In a meeting on Friday (14 September), the Dutch cabinet decided to postpone the tricky decision by one week after discussing a key report by the Council of State, the Dutch government's highest advisory body.That last bit is enough to send one round the bend in a murderous rage. Is it really unfair for me to say it is typical of your average socialist to merchandize issues of fundamental freedom and sovereignty for a few cheap political points?
The Council of State last week said in an opinion that there is no legal requirement for a referendum since the new EU treaty does not include "constitutional" elements.
(...)Dutch newspaper NRC Handelsblad writes that the government's failure to take a decision on Friday points to internal divisions in the cabinet.(...)Labour ministers are reportedly under strong pressure from their party's parliamentary faction to back a referendum, with Labour's parliamentary leader Jacques Tichelaar publicly promoting the idea.(...) NRC Handelsblad writes that Labour could be convinced to drop its calls for a referendum if it gets concessions on other hot Dutch political issues - such as lay-off rules and the Dutch military mission in Afghanistan.
I don't know how to make it any clearer then I've already tried to (NL). If the cabinet decides on Friday a referendum will not be necessary, and if this is not followed by an armed uprising, we will have signed away any and all say in matters that are usually decided in a real democracy. Immigration, social welfare, taxes and freedom of thought, everything will be in the hands of the EU-rocrats.
No matter how many Geert Wilders' or Rita Verdonks we will vote for, that 1 million extra immigrants from peaceful and advanced states in the 'European Neighbourhood Policy' will be let in and take up their room in an increasingly tight real estate and social welfare market. Because multi-culturalism rules, you see.
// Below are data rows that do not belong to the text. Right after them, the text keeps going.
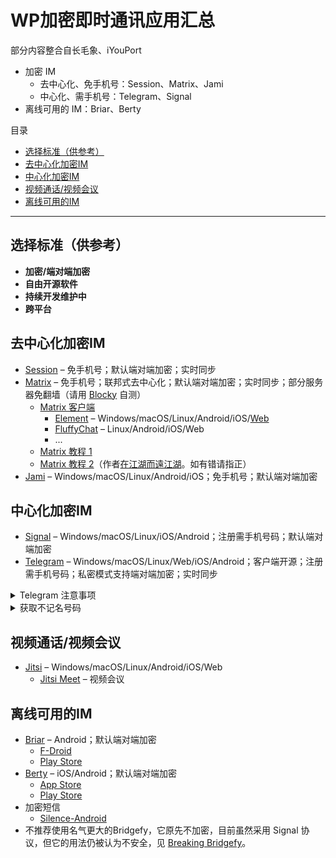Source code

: # WP加密即时通讯应用汇总

部分内容整合自长毛象、iYouPort  

- 加密 IM  
	- 去中心化、免手机号：Session、Matrix、Jami  
	- 中心化、需手机号：Telegram、Signal  
- 离线可用的 IM：Briar、Berty  

目录    
- [选择标准（供参考）](#选择标准供参考)
- [去中心化加密IM](#去中心化加密IM)
- [中心化加密IM](#中心化加密IM)
- [视频通话/视频会议](#视频通话/视频会议)
- [离线可用的IM](#离线可用的IM)


---

## 选择标准（供参考）  
- **加密/端对端加密**
- **自由开源软件**
- **持续开发维护中**
- **跨平台**

## 去中心化加密IM
- [Session](https://getsession.org/) – 免手机号；默认端对端加密；实时同步
- [Matrix](https://matrix.org/get-started) – 免手机号；联邦式去中心化；默认端对端加密；实时同步；部分服务器免翻墙（请用 [Blocky](https://blocky.greatfire.org/) 自测）
	- [Matrix 客户端](https://matrix.org/clients/)
		- [Element](https://element.io/) – Windows/macOS/Linux/Android/iOS/[Web](https://app.element.io/)
		- [FluffyChat](https://fluffychat.im/) – Linux/Android/iOS/Web
		- ...
	- [Matrix 教程 1](https://mastodon.online/@baoyue/109195419891683229)
	- [Matrix 教程 2](https://bin.moritz-fromm.de/?b717fdf35b2cb4a6#CFgneMrHtF4T35vEN3SaGkZRZ6ZHAA3oX5Kr79UBVTFz)（作者[在江湖而遠江湖](https://me.ns.ci/@zaijianghueryuanjianghu)。如有错请指正）
- [Jami](https://jami.net/) – Windows/macOS/Linux/Android/iOS；免手机号；默认端对端加密


## 中心化加密IM

- [Signal](https://signal.org/) – Windows/macOS/Linux/iOS/Android；注册需手机号码；默认端对端加密
- [Telegram](https://telegram.org/) – Windows/macOS/Linux/Web/iOS/Android；客户端开源；注册需手机号码；私密模式支持端对端加密；实时同步
<details>
<summary>Telegram 注意事项</summary>
<br>

BitRunX 保护Telegram隐私详细版：  
https://nitter.net/BitRunX/status/1597241595451277312#m  
1.设置【两步登录】，不然别人利用你的短信验证码就可以登录你账号  
2.将Phone Number设置为Nobody  
3.在Calls中【PEER-TO-PEER】设置为Never  
4.在添加联系人时候记得把【Share Number】去掉，切记  
5.【最后在线时间】最好也去掉  
6.私聊时尽量使用【私密聊天】或设置【自动删除时间】  
7.紧急情况时，时间如果完全来不及，则快速立马卸载app，如果还有多余时间可以删除退出相关聊天再卸载app  
8.设置Passcode，尽量不用指纹或者FaceID，如果锁屏密码忘了则只能重新安装app用账号登录  
9.不要轻易点击陌生地址的链接，因为这样可能会泄露你的真实IP  
10.最好买个Google voice号码来作为telegram绑定号码  
11.不定期注销账号重新注册，这样你的userid系统会重新生成，防止有人用api爬你的过往记录，注销重新注册哪怕号码是一样系统userid也会不相同。  
12.在注册的时候不要选择开启通讯录同步以及任何手机通讯录相关的操作，因为这样你的手机通讯录其他人如果有tg会收到提醒。将telegram的通讯录权限设置为不允许。  
如果有开过通讯录同步的最好注销账号重新注册，去删除同步的通讯录并把同步通讯录开关去掉。  
</details>


<details>
<summary>获取不记名号码</summary>
<br>

Google Voice虚拟手机号购买渠道，可靠性请自行判断  
风险警告：可能被谷歌封号，申诉后有机率解封  
https://buyaccs.com/en/buy-google-voice-accounts.php/  
https://www.accbay.com/service/buy-google-voice-number-accounts/  
https://www.selldra.com/product/buy-google-voice-account-for-1-5/  
以上接受BTC等加密货币支付；不要填写真实信息，建议使用临时邮箱（https://t.me/s/iyouport/11629）  
如使用加密货币付款，不推荐使用中资交易所  
https://t.me/gvstore  
https://t.me/voice_google  
参见  
https://telegra.ph/%E5%A6%82%E4%BD%95%E9%9D%9E%E5%AE%9E%E5%90%8D%E8%B4%AD%E4%B9%B0-Google-Voice-%E5%8F%B7%E7%A0%81-07-24  
https://github.com/ssnhd/googlevoice
</details>  

## 视频通话/视频会议 

- [Jitsi](https://jitsi.org/) – Windows/macOS/Linux/Android/iOS/Web
	- [Jitsi Meet](https://jitsi.org/jitsi-meet/) – 视频会议

## 离线可用的IM
- [Briar](https://briarproject.org/) – Android；默认端对端加密
	- [F-Droid](https://f-droid.org/en/packages/org.briarproject.briar.android/)
	- [Play Store](https://play.google.com/store/apps/details?id=org.briarproject.briar.android)
- [Berty](https://github.com/berty/berty) – iOS/Android；默认端对端加密
	- [App Store](https://apps.apple.com/tt/app/berty/id1535500412)
	- [Play Store](https://play.google.com/store/apps/details?id=tech.berty.android)
- 加密短信
	- [Silence-Android](https://git.silence.dev/Silence/Silence-Android/)
- 不推荐使用名气更大的Bridgefy，它原先不加密，目前虽然采用 Signal 协议，但它的用法仍被认为不安全，见 [Breaking Bridgefy](https://eikendev.github.io/breaking-bridgefy-again/)。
And do not dare say or think anything that runs counter to accepted EU doctrine. Ve haf vays to deal with your sort.
Yes, we'll still be able to vote for a parliament every four years or so. But really, what will be the point, when the powers that matter are in the hands of the EUnion and it's institutions? We will be left with a toy parliament, a democratic pacifier that just barely hides the fact that we will have become a burocracy. Or, as Giorgio Napolitano likes to call it: a "post-democracy".
But any which way you want to call it, it will be something decidedly less then a democracy. Or rather, something decidedly worse.